10. The nanopore-based sequencing chip of claim 8, further comprising:
a second top driving electrode embedded within the nanopore array wafer; and
a second bottom driving electrode embedded within the nanopore array wafer.
11. The nanopore-based sequencing chip of claim 8, further comprising:
a plurality of sensing electrodes embedded within the nanopore array wafer, each of the plurality of sensing electrodes abutting one of the plurality of nanopores.
12. A method to manufacture a nanopore-based sequencing chip usable in a portable molecule analyzer, comprising:
applying nanopantographic etch on a layer of conductive material deposited on a silicon substrate of a nanopore array wafer to define a plurality of nanopores on the nanopore array wafer;
bonding the nanopore array wafer to a bottom side of a top wafer to define one or more nanofluidic channels between the nanopore array wafer and the top wafer; and
bonding the nanopore array wafer to a top side of a bottom wafer to define one or more microfluidic channels between the nanopore array wafer and the bottom wafer.
13. The method of claim 12, further comprising:
fabricating a top driving electrode and a set of sensing and biasing circuits on the top wafer before bonding the top wafer to the nanopore array wafer.
14. The method of claim 12, further comprising:
fabricating a bottom driving electrode and a set of sensing and biasing circuits on the bottom wafer before bonding the bottom wafer to the nanopore array wafer.
15. The method of claim 12, further comprising:
directing a collimated monoenergetic ion beam at an array of submicro-diameter electrostatic lenses to define a plurality of nanometer features on the conductive layer on the silicon substrate of the nanopore array wafer,
wherein applying nanopantographic etch comprises applying a voltage on the layer of conductive material at which the plurality of nanometer features are defined such that the plurality of nanopores are formed at where the plurality of nanometer features are defined.
16. The method of claim 12, wherein a size of each of the plurality of nanopores is within a range of 1-nm to 200-nm.
17. A computer-readable storage medium embodying instructions that, when executed by a processing device, will cause the processing device to perform a method, the method comprising:
receiving measurement data from a nanopore-based sequencing chip in a portable molecule analyzer, wherein the measurement data is related to a sample of molecules input to the portable molecule analyzer; and
analyzing the measurement data to identify the sample of molecules substantially in real-time.
18. The computer-readable storage medium of claim 17, wherein the method further comprising:
retrieving data of a plurality of molecules from a database stored within the portable molecule analyzer; and
comparing result of the analyzing with the data of the plurality of molecules to identify the sample of molecules.
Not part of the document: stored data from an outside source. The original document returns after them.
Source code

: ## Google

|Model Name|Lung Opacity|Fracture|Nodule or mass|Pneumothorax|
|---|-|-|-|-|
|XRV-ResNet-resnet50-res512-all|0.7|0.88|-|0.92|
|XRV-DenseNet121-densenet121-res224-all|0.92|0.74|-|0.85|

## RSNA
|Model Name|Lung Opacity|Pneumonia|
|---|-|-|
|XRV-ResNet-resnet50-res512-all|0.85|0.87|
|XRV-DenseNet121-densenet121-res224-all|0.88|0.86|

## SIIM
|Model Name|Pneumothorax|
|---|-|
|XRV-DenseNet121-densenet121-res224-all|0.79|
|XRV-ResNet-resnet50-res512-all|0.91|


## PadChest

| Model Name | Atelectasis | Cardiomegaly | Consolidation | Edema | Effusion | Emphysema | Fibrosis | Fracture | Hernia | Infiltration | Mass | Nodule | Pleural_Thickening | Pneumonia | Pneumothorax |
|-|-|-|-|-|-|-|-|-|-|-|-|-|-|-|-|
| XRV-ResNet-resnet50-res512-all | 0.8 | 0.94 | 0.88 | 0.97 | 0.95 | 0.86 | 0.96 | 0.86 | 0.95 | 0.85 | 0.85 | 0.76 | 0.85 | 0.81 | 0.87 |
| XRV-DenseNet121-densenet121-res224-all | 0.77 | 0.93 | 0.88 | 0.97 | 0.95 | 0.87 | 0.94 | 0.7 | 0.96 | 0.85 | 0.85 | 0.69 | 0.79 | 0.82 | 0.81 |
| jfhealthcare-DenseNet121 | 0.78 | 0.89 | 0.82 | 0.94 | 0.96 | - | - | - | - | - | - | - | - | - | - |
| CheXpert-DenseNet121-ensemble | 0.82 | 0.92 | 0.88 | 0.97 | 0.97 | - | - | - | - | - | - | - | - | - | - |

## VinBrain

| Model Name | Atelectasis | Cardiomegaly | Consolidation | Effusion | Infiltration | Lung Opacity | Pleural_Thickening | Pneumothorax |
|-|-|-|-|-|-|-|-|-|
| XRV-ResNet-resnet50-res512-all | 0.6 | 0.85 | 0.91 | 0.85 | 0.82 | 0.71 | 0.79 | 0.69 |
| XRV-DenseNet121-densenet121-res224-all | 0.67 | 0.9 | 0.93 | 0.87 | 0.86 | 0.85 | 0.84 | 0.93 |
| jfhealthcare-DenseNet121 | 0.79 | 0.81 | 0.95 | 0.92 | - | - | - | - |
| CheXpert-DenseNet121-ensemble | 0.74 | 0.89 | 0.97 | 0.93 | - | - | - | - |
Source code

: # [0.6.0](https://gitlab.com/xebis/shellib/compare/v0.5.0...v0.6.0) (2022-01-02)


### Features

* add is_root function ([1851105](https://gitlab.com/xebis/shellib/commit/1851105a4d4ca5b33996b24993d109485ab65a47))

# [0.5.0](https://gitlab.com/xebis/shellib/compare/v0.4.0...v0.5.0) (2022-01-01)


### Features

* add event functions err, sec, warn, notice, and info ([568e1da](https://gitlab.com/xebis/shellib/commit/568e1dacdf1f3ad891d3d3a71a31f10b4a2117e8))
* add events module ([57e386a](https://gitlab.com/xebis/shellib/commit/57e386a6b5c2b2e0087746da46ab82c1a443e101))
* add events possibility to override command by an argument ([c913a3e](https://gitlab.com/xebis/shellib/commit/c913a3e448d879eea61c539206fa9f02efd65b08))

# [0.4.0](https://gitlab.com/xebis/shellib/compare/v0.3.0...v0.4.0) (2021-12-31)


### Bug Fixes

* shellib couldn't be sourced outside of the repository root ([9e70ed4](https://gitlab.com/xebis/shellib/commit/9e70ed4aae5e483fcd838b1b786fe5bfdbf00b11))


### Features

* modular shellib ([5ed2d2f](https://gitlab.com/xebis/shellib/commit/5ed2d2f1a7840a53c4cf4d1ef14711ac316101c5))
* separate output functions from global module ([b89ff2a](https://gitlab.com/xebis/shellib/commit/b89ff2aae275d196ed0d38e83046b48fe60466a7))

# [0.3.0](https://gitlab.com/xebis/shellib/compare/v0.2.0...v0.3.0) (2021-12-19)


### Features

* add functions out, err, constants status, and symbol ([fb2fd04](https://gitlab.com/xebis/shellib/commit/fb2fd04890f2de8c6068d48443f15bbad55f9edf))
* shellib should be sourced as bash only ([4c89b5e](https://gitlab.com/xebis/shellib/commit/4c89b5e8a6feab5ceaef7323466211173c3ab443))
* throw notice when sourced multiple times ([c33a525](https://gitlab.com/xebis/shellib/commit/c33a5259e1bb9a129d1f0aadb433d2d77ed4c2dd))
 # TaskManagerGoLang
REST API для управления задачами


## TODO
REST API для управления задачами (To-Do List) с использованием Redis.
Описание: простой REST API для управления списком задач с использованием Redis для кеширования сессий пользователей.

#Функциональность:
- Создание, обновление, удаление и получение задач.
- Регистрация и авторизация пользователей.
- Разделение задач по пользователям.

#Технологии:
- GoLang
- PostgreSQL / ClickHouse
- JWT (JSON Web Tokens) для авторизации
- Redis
19. The computer-readable storage medium of claim 18, wherein the method further comprises:
storing result of the analyzing in the database for future reference.
20. The computer-readable storage medium of claim 18, wherein the method further comprises:
periodically downloading information from a remote source to update the database.
21. The computer-readable storage medium of claim 19, wherein the method further comprises:
wirelessly transmitting result of the analyzing from the portable molecule analyzer to a remote computing system.
22. The computer-readable storage medium of claim 19, wherein the method further comprises:
generating a graphical user interface (GUI) to be displayed on a display device of the portable molecule analyzer; and
displaying result of the analyzing in the GUI.